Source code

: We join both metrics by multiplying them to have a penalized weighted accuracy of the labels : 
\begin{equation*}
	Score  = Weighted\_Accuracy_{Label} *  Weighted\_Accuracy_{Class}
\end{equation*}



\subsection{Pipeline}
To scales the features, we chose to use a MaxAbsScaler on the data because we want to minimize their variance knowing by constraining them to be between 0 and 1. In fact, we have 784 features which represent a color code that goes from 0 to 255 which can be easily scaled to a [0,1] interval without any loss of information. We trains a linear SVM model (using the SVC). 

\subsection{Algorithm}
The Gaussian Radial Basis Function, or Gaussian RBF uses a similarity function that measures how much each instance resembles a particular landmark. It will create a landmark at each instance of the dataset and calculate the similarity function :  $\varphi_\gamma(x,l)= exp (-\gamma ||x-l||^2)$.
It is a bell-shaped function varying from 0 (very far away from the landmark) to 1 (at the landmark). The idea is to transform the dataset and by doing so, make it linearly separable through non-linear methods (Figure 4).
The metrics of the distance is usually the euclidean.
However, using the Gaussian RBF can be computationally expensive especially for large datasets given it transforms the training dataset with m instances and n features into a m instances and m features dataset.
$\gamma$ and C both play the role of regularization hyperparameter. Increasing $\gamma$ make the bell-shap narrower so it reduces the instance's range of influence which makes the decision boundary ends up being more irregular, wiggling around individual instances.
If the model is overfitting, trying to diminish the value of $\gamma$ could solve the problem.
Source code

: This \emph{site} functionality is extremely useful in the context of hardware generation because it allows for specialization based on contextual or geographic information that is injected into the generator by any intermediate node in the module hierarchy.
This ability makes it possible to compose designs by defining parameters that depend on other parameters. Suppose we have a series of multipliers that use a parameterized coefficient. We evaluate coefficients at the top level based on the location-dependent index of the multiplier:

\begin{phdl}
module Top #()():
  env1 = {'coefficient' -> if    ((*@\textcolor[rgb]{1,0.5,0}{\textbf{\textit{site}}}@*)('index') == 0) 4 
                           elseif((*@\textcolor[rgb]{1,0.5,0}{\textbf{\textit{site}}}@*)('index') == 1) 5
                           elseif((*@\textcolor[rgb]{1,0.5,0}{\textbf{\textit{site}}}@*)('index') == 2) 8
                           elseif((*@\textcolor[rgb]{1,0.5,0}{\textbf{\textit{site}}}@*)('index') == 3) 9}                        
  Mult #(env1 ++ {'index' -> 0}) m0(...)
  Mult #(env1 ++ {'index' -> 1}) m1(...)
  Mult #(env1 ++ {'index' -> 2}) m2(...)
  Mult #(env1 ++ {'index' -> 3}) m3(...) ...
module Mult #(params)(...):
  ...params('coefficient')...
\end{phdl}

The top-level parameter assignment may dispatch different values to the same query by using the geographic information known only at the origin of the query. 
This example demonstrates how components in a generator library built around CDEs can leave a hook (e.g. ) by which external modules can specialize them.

_ _ _ _ _

Task prompt: Retype every record exactly, omitting nothing.

Task solution:
Source code

: We join both metrics by multiplying them to have a penalized weighted accuracy of the labels : 
\begin{equation*}
	Score  = Weighted\_Accuracy_{Label} *  Weighted\_Accuracy_{Class}
\end{equation*}



\subsection{Pipeline}
To scales the features, we chose to use a MaxAbsScaler on the data because we want to minimize their variance knowing by constraining them to be between 0 and 1. In fact, we have 784 features which represent a color code that goes from 0 to 255 which can be easily scaled to a [0,1] interval without any loss of information. We trains a linear SVM model (using the SVC). 

\subsection{Algorithm}
The Gaussian Radial Basis Function, or Gaussian RBF uses a similarity function that measures how much each instance resembles a particular landmark. It will create a landmark at each instance of the dataset and calculate the similarity function :  $\varphi_\gamma(x,l)= exp (-\gamma ||x-l||^2)$.
It is a bell-shaped function varying from 0 (very far away from the landmark) to 1 (at the landmark). The idea is to transform the dataset and by doing so, make it linearly separable through non-linear methods (Figure 4).
The metrics of the distance is usually the euclidean.
However, using the Gaussian RBF can be computationally expensive especially for large datasets given it transforms the training dataset with m instances and n features into a m instances and m features dataset.
$\gamma$ and C both play the role of regularization hyperparameter. Increasing $\gamma$ make the bell-shap narrower so it reduces the instance's range of influence which makes the decision boundary ends up being more irregular, wiggling around individual instances.
If the model is overfitting, trying to diminish the value of $\gamma$ could solve the problem.
Source code

: This \emph{site} functionality is extremely useful in the context of hardware generation because it allows for specialization based on contextual or geographic information that is injected into the generator by any intermediate node in the module hierarchy.
This ability makes it possible to compose designs by defining parameters that depend on other parameters. Suppose we have a series of multipliers that use a parameterized coefficient. We evaluate coefficients at the top level based on the location-dependent index of the multiplier:

\begin{phdl}
module Top #()():
  env1 = {'coefficient' -> if    ((*@\textcolor[rgb]{1,0.5,0}{\textbf{\textit{site}}}@*)('index') == 0) 4 
                           elseif((*@\textcolor[rgb]{1,0.5,0}{\textbf{\textit{site}}}@*)('index') == 1) 5
                           elseif((*@\textcolor[rgb]{1,0.5,0}{\textbf{\textit{site}}}@*)('index') == 2) 8
                           elseif((*@\textcolor[rgb]{1,0.5,0}{\textbf{\textit{site}}}@*)('index') == 3) 9}                        
  Mult #(env1 ++ {'index' -> 0}) m0(...)
  Mult #(env1 ++ {'index' -> 1}) m1(...)
  Mult #(env1 ++ {'index' -> 2}) m2(...)
  Mult #(env1 ++ {'index' -> 3}) m3(...) ...
module Mult #(params)(...):
  ...params('coefficient')...
\end{phdl}

The top-level parameter assignment may dispatch different values to the same query by using the geographic information known only at the origin of the query. 
This example demonstrates how components in a generator library built around CDEs can leave a hook (e.g. ) by which external modules can specialize them.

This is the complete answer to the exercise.